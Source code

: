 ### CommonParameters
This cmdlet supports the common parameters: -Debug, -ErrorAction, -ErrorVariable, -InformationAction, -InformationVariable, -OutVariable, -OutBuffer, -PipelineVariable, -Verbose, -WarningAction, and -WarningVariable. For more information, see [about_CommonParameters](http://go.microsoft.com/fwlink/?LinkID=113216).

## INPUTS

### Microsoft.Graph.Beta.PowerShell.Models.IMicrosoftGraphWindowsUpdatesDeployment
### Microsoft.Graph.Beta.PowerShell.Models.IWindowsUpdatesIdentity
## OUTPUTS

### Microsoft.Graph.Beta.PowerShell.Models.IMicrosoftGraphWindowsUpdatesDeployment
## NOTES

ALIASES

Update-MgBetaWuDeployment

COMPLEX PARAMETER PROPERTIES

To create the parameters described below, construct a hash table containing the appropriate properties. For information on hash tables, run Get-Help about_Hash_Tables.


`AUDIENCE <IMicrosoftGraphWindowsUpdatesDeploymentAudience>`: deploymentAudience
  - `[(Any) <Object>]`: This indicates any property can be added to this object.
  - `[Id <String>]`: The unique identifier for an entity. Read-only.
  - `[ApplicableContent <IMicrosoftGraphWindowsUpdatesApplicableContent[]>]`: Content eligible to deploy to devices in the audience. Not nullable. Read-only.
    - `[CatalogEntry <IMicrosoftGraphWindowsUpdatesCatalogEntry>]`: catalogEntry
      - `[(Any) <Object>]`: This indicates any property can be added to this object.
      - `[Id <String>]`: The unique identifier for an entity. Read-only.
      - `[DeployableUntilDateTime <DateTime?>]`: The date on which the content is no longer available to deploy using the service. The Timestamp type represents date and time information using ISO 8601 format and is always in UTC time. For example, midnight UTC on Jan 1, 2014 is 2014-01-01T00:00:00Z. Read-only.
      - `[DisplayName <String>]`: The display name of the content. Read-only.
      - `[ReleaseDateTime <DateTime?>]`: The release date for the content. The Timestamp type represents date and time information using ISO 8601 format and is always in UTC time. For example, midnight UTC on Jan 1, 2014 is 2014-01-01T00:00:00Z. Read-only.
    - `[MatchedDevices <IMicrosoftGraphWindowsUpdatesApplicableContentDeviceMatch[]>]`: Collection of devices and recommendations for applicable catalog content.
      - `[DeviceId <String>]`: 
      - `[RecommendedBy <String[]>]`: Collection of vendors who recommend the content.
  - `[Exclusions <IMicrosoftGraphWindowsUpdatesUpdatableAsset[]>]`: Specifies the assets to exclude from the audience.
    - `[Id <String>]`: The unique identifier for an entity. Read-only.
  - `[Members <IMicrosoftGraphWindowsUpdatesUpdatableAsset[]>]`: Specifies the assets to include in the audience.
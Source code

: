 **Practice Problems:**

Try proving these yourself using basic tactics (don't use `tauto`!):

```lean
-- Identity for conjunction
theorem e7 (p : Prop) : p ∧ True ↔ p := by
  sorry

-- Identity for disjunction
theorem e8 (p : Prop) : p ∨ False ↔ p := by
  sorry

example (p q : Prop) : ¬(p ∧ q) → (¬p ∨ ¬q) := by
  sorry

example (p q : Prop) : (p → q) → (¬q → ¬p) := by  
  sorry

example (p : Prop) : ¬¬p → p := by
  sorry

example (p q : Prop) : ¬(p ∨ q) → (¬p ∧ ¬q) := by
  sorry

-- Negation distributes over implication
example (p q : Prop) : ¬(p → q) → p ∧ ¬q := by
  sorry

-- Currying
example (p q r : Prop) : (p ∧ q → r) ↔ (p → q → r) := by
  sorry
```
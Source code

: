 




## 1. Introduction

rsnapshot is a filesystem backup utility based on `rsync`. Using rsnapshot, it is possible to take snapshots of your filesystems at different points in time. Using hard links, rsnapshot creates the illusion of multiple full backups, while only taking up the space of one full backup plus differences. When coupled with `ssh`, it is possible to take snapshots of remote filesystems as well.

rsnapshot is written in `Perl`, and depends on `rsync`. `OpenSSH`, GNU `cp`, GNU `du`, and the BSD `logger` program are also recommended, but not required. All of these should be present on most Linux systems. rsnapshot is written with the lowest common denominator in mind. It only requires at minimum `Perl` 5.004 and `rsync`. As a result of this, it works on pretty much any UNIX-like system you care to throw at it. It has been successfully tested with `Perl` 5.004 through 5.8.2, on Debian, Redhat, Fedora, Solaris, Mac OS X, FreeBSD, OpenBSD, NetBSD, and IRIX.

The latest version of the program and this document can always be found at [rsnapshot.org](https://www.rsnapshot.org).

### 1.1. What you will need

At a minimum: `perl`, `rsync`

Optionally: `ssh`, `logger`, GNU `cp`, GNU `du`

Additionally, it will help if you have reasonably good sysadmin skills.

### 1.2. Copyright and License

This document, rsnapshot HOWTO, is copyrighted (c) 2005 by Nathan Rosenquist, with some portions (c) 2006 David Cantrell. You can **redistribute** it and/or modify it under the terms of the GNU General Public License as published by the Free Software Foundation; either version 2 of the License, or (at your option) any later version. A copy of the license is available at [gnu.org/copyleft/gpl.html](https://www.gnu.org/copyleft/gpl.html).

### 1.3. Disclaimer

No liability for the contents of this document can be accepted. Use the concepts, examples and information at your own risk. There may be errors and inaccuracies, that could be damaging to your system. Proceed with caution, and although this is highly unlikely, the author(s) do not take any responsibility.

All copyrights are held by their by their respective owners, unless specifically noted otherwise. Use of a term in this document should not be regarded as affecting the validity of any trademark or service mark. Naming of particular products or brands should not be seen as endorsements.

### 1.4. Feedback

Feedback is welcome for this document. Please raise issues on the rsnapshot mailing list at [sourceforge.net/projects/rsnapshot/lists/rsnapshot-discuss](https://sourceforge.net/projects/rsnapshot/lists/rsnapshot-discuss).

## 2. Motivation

◇ ◇ ◇ ◇ ◇

* Work required *
Note each line above that contains "with" and copy it out.

* Solution for this problem *
rsnapshot is a filesystem backup utility based on `rsync`. Using rsnapshot, it is possible to take snapshots of your filesystems at different points in time. Using hard links, rsnapshot creates the illusion of multiple full backups, while only taking up the space of one full backup plus differences. When coupled with `ssh`, it is possible to take snapshots of remote filesystems as well.
rsnapshot is written in `Perl`, and depends on `rsync`. `OpenSSH`, GNU `cp`, GNU `du`, and the BSD `logger` program are also recommended, but not required. All of these should be present on most Linux systems. rsnapshot is written with the lowest common denominator in mind. It only requires at minimum `Perl` 5.004 and `rsync`. As a result of this, it works on pretty much any UNIX-like system you care to throw at it. It has been successfully tested with `Perl` 5.004 through 5.8.2, on Debian, Redhat, Fedora, Solaris, Mac OS X, FreeBSD, OpenBSD, NetBSD, and IRIX.
This document, rsnapshot HOWTO, is copyrighted (c) 2005 by Nathan Rosenquist, with some portions (c) 2006 David Cantrell. You can **redistribute** it and/or modify it under the terms of the GNU General Public License as published by the Free Software Foundation; either version 2 of the License, or (at your option) any later version. A copy of the license is available at [gnu.org/copyleft/gpl.html](https://www.gnu.org/copyleft/gpl.html).
No liability for the contents of this document can be accepted. Use the concepts, examples and information at your own risk. There may be errors and inaccuracies, that could be damaging to your system. Proceed with caution, and although this is highly unlikely, the author(s) do not take any responsibility.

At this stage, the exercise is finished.